WORK INSTRUCTIONS:
Look through the data and write out every line with the word "operations" in it.

Stored items from a collection

══════════

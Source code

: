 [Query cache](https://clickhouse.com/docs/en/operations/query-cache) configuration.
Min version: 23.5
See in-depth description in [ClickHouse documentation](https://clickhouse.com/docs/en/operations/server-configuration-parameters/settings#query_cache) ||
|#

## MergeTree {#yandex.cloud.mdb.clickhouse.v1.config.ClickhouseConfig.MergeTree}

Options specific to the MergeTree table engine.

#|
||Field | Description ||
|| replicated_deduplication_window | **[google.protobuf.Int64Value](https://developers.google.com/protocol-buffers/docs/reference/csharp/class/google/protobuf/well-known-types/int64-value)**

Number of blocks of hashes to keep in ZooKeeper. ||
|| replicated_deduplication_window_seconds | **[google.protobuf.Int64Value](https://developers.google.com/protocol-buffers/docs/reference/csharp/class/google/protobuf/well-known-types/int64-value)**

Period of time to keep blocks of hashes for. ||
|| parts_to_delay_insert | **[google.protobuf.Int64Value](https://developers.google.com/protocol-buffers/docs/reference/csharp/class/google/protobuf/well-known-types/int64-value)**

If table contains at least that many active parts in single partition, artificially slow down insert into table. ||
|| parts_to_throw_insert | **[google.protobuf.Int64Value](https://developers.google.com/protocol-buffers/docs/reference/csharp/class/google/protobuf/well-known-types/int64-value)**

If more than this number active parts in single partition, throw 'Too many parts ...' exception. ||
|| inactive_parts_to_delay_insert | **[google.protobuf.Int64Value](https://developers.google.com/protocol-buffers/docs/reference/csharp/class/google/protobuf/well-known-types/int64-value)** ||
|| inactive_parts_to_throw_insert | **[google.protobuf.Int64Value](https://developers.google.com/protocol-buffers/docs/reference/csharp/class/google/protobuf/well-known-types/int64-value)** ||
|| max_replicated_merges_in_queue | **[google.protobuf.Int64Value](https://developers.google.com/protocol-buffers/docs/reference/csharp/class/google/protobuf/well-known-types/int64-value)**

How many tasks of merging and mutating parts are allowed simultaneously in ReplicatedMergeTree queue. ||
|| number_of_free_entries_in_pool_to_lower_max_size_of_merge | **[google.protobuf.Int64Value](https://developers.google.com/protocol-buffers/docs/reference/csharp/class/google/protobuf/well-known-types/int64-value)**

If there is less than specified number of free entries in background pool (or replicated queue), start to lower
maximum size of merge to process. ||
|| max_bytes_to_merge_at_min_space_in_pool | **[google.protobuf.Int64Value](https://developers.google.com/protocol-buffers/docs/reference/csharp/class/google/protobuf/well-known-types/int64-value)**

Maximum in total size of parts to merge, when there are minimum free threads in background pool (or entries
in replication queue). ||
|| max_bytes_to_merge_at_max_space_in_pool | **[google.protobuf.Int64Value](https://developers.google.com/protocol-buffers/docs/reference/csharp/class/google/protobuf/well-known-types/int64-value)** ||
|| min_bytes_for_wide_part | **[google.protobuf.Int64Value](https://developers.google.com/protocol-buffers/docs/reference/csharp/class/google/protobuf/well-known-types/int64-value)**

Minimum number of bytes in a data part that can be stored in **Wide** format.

══════════

ANSWER TO THE PROBLEM:
: [Query cache](https://clickhouse.com/docs/en/operations/query-cache) configuration.
See in-depth description in [ClickHouse documentation](https://clickhouse.com/docs/en/operations/server-configuration-parameters/settings#query_cache) ||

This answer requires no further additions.